The poll we're releasing tomorrow shows Barack Obama's approval rating in Arkansas ever so slightly higher than what he received at the ballot box there last fall. At the same time our polling in Colorado last week found him lagging his November vote share by five points. What explains that dichotomy?
Like many things involving Obama, I think it comes down to race.
Our national poll last week found that 88% of whites who voted for Obama approve of the job he's doing- pretty impressive. But 99% of the African Americans who voted for him like how he's doing- in terms of raw data it was 92 approving of him and 1 unsure.
It stands to reason then that regardless of how well Obama did in a state last fall, where his approval rating now falls in relation to his vote share in that state has a lot to do with how large its black population is.

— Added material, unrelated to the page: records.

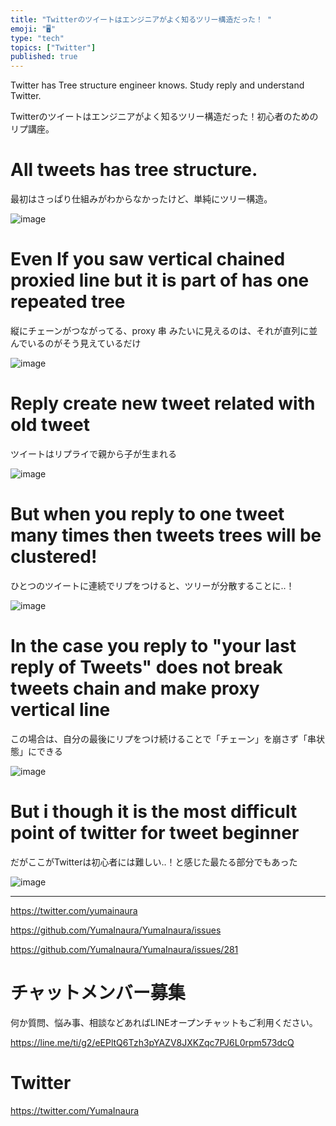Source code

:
 ```yaml
---
title: "Twitterのツイートはエンジニアがよく知るツリー構造だった！ "
emoji: "🖥"
type: "tech"
topics: ["Twitter"]
published: true
---
```


Twitter has Tree structure engineer knows. Study reply and understand Twitter.

Twitterのツイートはエンジニアがよく知るツリー構造だった！初心者のためのリプ講座。


# All tweets has tree structure.

最初はさっぱり仕組みがわからなかったけど、単純にツリー構造。

![image](https://user-images.githubusercontent.com/13635059/50734246-d6c31880-11df-11e9-9c02-c3bffdf6abe4.png)

# Even If you saw vertical chained proxied line but it is part of has one repeated tree

縦にチェーンがつながってる、proxy 串 みたいに見えるのは、それが直列に並んでいるのがそう見えているだけ

![image](https://user-images.githubusercontent.com/13635059/50734262-fb1ef500-11df-11e9-885c-cdb372e83e11.png)

# Reply create new tweet related with old tweet

ツイートはリプライで親から子が生まれる

![image](https://user-images.githubusercontent.com/13635059/50734285-45a07180-11e0-11e9-8e77-58aefd677b40.png)

# But when you reply to one tweet many times then tweets trees will be clustered!

ひとつのツイートに連続でリプをつけると、ツリーが分散することに‥！

![image](https://user-images.githubusercontent.com/13635059/50734287-551fba80-11e0-11e9-9f9a-7cb534dd0788.png)


# In the case you reply to "your last reply of Tweets" does not break tweets chain and make proxy vertical line

この場合は、自分の最後にリプをつけ続けることで「チェーン」を崩さず「串状態」にできる

![image](https://user-images.githubusercontent.com/13635059/50734326-e131e200-11e0-11e9-89bf-7eebc13f8e1c.png)

# But i though it is the most difficult point of twitter for tweet beginner

だがここがTwitterは初心者には難しい‥！と感じた最たる部分でもあった


![image](https://user-images.githubusercontent.com/13635059/50734402-ecd1d880-11e1-11e9-9708-cf47f854afa7.png)

---

https://twitter.com/yumainaura

https://github.com/YumaInaura/YumaInaura/issues

https://github.com/YumaInaura/YumaInaura/issues/281








<!-- Update From Qiita API -->

# チャットメンバー募集


何か質問、悩み事、相談などあればLINEオープンチャットもご利用ください。

https://line.me/ti/g2/eEPltQ6Tzh3pYAZV8JXKZqc7PJ6L0rpm573dcQ





# Twitter


https://twitter.com/YumaInaura


<!-- Update From Qiita API -->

There are two states where we've polled a standard electorate (we're looking at a 2009 electorate in Virginia and New Jersey) and found Obama's approval running four points or more behind his vote share. Both of them- Colorado and West Virginia- have populations that are only 4% African American. That leads me to believe that if we polled a New Hampshire or Iowa- other states favorable to Obama but low on black voters- he might have weaker approval numbers in those places too.
On the other hand we've found Obama with approval ratings significantly better than the percentage he got in November in a couple of deeply red but also heavily black states- Louisiana and Alabama.
I could be wrong, but this is the best data driven theory I can think of for why his numbers are surprisingly poor in Colorado.